▶ [Exercise requirements]
Take the lines below beginning at the line that has "5. Do your due dilligence." and stopping after the line that has "### Resources", and print them exactly as they are, with no other lines.

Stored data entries
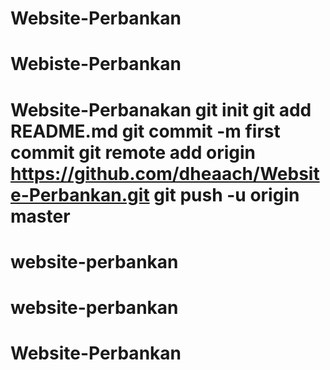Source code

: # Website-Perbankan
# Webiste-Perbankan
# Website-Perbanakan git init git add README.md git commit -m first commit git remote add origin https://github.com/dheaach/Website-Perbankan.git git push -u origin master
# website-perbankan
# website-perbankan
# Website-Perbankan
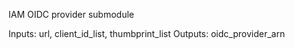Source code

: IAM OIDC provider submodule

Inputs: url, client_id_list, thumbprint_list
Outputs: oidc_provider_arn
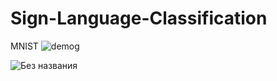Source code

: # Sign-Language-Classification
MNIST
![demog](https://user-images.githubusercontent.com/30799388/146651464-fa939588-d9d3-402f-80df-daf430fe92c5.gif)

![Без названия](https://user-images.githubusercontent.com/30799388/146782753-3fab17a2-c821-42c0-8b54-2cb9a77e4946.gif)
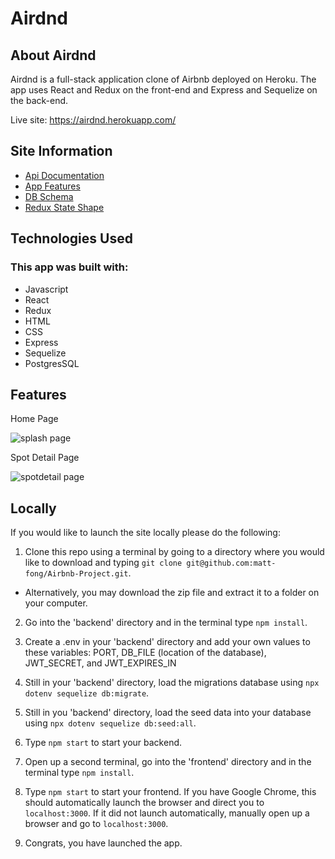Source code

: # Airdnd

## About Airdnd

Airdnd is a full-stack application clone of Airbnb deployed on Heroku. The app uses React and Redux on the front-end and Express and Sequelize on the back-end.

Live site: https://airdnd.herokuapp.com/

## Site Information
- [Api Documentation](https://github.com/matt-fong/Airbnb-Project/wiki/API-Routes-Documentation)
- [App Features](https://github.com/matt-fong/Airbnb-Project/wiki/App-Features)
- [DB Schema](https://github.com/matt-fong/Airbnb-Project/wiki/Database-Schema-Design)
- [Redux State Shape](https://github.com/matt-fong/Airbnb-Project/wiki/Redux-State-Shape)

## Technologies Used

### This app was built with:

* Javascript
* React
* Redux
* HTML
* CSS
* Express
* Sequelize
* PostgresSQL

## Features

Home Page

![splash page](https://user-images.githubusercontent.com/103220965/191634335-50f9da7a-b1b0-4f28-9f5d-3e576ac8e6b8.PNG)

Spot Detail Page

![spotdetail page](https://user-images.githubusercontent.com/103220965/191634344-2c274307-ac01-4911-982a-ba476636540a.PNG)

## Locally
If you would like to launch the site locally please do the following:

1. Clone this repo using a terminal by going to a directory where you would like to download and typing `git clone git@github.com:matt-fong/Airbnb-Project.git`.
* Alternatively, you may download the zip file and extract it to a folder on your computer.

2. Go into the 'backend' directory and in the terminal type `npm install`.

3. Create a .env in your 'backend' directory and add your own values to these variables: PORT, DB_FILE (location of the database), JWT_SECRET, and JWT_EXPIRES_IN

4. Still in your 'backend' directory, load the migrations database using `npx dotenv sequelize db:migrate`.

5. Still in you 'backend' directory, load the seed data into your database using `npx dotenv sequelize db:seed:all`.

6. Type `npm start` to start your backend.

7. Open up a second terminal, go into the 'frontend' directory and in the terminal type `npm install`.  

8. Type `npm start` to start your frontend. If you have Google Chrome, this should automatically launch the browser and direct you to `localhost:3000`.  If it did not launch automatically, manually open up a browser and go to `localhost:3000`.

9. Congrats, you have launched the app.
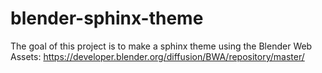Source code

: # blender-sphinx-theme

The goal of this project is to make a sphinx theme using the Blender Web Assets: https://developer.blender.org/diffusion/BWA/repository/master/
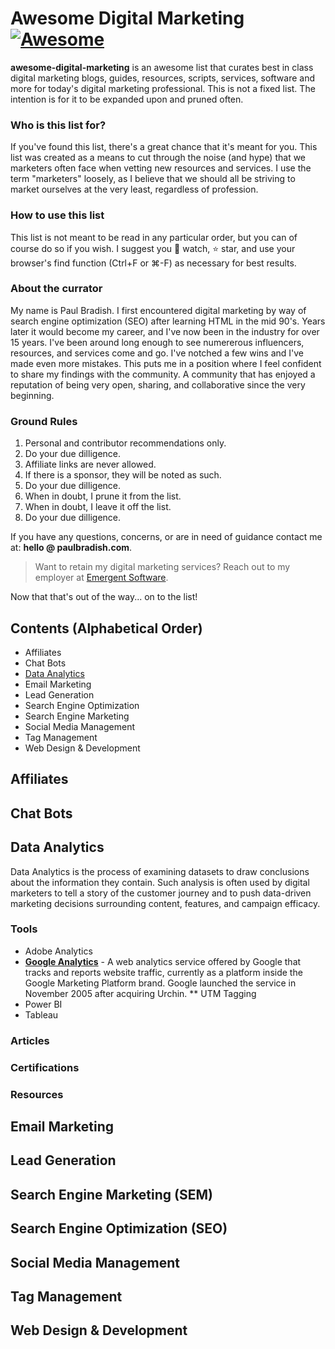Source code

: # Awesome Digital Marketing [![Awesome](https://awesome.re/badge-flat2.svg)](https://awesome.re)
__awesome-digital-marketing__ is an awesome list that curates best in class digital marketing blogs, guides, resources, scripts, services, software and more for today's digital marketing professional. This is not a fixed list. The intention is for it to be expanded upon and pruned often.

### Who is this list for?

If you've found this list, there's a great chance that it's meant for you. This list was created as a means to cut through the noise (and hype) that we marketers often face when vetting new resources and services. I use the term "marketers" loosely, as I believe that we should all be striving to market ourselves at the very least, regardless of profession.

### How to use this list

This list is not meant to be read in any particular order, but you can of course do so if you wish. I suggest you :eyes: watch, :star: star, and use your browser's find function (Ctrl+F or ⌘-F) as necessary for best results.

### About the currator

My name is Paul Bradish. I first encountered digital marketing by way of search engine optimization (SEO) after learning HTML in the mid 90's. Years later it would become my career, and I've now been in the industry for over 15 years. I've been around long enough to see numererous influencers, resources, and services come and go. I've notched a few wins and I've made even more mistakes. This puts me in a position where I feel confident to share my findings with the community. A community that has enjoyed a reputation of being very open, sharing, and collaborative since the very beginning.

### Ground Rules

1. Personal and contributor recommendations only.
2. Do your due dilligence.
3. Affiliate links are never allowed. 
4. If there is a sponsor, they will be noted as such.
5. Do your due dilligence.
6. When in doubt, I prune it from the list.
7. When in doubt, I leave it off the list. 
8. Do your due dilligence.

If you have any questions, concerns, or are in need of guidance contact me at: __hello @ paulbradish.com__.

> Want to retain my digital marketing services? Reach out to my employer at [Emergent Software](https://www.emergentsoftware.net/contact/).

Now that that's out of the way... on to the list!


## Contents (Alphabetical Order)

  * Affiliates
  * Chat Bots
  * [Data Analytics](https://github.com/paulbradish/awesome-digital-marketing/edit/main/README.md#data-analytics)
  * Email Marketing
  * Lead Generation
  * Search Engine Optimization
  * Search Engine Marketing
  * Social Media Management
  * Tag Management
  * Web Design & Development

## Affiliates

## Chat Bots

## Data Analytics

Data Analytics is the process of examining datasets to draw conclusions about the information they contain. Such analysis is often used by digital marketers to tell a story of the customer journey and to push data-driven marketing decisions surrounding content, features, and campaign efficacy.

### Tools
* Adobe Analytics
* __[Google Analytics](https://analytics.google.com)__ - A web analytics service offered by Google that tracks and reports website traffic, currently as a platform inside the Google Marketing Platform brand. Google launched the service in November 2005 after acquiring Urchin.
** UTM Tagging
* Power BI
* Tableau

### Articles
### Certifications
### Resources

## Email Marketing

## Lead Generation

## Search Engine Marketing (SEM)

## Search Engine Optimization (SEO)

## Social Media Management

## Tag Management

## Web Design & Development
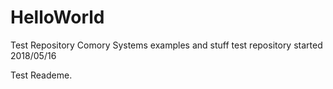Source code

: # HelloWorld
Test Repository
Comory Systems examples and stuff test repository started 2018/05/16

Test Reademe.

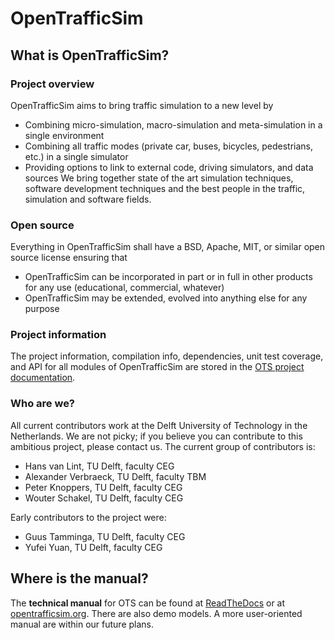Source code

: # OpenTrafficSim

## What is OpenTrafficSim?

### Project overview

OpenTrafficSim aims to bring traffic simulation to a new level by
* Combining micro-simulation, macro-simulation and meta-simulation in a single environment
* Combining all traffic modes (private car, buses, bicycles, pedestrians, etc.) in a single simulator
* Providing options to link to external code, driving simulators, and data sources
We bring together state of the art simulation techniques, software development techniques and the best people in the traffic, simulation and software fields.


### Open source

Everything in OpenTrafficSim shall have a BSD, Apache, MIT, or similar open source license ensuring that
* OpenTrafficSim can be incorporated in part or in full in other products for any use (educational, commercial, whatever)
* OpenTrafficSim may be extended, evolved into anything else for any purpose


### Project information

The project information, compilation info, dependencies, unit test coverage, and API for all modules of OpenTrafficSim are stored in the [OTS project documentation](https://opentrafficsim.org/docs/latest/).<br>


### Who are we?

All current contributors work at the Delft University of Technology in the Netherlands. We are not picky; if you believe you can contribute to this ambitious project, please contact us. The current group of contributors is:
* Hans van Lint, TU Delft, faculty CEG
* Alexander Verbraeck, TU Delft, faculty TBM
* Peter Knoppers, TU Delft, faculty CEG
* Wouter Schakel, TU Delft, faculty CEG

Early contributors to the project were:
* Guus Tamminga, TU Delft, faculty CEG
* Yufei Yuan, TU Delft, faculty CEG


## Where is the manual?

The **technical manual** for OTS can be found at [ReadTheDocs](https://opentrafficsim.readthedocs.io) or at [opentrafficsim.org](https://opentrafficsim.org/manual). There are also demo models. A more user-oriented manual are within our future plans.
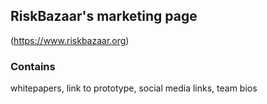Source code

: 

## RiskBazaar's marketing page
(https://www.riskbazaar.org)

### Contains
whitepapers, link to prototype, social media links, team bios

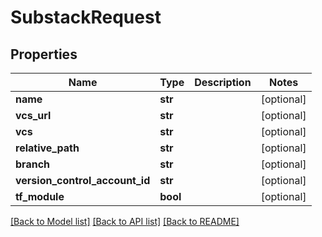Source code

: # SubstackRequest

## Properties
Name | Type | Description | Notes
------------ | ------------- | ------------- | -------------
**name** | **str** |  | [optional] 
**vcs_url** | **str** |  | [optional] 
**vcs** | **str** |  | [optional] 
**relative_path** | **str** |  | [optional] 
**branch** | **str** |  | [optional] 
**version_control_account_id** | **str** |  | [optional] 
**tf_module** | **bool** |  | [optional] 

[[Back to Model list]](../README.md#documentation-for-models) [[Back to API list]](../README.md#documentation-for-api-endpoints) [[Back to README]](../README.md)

▶ [Answer for the task]
5. Do your due dilligence.
6. When in doubt, I prune it from the list.
7. When in doubt, I leave it off the list. 
8. Do your due dilligence.

If you have any questions, concerns, or are in need of guidance contact me at: __hello @ paulbradish.com__.

> Want to retain my digital marketing services? Reach out to my employer at [Emergent Software](https://www.emergentsoftware.net/contact/).

Now that that's out of the way... on to the list!


## Contents (Alphabetical Order)

  * Affiliates
  * Chat Bots
  * [Data Analytics](https://github.com/paulbradish/awesome-digital-marketing/edit/main/README.md#data-analytics)
  * Email Marketing
  * Lead Generation
  * Search Engine Optimization
  * Search Engine Marketing
  * Social Media Management
  * Tag Management
  * Web Design & Development

## Affiliates

## Chat Bots

## Data Analytics

Data Analytics is the process of examining datasets to draw conclusions about the information they contain. Such analysis is often used by digital marketers to tell a story of the customer journey and to push data-driven marketing decisions surrounding content, features, and campaign efficacy.

### Tools
* Adobe Analytics
* __[Google Analytics](https://analytics.google.com)__ - A web analytics service offered by Google that tracks and reports website traffic, currently as a platform inside the Google Marketing Platform brand. Google launched the service in November 2005 after acquiring Urchin.
** UTM Tagging
* Power BI
* Tableau

### Articles
### Certifications
### Resources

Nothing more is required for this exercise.